*DESCRIPTION OF THE TASK*
Show every line in the records below that contains the word "When".

TASK INPUT START

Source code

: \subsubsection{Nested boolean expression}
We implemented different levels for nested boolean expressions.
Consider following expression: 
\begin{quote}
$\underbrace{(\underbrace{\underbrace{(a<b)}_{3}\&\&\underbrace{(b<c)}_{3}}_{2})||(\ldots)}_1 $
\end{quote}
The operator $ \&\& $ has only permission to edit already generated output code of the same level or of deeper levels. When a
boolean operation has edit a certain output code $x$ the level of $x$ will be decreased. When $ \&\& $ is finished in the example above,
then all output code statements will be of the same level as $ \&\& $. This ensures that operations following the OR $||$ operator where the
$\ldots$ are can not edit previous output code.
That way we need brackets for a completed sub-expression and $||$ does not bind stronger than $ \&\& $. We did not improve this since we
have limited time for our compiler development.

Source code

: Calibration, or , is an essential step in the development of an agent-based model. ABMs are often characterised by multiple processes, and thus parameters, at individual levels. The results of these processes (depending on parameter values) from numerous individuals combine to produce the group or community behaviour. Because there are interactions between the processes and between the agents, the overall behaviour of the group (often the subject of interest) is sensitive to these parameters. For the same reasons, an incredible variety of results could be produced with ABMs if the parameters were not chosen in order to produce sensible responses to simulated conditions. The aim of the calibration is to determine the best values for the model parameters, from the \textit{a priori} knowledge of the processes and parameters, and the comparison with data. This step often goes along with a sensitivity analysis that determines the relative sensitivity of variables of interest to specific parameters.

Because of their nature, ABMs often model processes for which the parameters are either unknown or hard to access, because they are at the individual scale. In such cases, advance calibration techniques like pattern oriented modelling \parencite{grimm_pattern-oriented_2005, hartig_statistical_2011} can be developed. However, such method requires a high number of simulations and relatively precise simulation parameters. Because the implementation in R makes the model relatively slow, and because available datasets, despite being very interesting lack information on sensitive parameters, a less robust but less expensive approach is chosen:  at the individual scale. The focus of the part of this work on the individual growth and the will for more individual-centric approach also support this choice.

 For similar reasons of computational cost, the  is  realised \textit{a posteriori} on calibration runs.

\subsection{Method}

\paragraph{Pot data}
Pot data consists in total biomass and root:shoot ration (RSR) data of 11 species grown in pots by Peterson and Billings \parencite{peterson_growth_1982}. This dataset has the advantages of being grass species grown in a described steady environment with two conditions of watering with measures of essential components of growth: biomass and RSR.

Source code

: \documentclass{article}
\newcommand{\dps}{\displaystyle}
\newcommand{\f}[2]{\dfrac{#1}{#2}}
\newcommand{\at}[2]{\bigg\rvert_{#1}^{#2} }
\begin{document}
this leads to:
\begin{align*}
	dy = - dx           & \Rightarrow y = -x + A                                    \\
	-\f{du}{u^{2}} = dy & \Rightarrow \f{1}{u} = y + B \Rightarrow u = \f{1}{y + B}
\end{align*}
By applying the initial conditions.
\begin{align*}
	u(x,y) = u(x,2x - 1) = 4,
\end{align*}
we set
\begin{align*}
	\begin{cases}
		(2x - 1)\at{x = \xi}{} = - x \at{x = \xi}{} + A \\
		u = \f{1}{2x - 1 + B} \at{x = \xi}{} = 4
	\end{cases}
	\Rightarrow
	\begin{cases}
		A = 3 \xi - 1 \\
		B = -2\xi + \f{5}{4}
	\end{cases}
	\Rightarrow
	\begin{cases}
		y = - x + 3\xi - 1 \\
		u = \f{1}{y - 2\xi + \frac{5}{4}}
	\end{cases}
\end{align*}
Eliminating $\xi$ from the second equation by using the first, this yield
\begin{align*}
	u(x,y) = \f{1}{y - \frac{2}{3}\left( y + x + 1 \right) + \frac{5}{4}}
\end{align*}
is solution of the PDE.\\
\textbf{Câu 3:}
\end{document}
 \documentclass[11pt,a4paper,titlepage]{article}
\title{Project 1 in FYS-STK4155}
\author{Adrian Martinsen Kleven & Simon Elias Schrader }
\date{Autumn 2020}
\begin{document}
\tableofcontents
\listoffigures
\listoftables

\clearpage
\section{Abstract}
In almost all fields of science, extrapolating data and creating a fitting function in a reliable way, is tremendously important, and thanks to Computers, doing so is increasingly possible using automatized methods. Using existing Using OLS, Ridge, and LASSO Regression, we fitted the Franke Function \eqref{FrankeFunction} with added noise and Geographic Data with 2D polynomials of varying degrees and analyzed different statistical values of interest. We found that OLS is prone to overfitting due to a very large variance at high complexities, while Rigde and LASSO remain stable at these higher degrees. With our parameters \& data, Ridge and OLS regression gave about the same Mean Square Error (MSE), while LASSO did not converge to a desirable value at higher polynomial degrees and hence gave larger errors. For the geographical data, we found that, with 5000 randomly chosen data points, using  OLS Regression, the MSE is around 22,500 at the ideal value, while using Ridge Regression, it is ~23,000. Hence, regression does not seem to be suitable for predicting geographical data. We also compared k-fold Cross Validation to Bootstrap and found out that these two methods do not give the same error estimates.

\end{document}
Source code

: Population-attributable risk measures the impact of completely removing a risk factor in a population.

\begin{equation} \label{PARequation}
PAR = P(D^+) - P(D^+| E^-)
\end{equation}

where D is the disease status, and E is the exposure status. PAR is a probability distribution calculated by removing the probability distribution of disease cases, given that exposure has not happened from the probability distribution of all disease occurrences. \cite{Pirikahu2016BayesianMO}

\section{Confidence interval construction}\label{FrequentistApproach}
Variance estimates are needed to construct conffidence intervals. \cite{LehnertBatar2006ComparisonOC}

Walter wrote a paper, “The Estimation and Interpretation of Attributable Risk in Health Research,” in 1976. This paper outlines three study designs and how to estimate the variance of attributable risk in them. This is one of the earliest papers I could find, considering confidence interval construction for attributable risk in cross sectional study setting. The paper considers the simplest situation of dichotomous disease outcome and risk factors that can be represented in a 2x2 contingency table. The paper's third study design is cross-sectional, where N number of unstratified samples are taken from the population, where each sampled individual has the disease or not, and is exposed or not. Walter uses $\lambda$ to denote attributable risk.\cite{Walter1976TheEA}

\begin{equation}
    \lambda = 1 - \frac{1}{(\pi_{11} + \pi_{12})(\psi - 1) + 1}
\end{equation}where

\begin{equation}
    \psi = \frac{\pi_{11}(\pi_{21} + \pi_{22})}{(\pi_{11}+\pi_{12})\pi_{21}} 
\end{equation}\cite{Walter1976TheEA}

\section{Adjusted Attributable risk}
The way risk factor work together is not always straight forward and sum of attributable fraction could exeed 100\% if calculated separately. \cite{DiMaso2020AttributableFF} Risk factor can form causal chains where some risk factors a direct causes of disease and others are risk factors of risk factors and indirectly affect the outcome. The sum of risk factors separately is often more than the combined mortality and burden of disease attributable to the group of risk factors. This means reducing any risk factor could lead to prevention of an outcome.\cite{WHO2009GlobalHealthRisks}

TASK INPUT END

*SOLUTION*
The operator $ \&\& $ has only permission to edit already generated output code of the same level or of deeper levels. When a
boolean operation has edit a certain output code $x$ the level of $x$ will be decreased. When $ \&\& $ is finished in the example above,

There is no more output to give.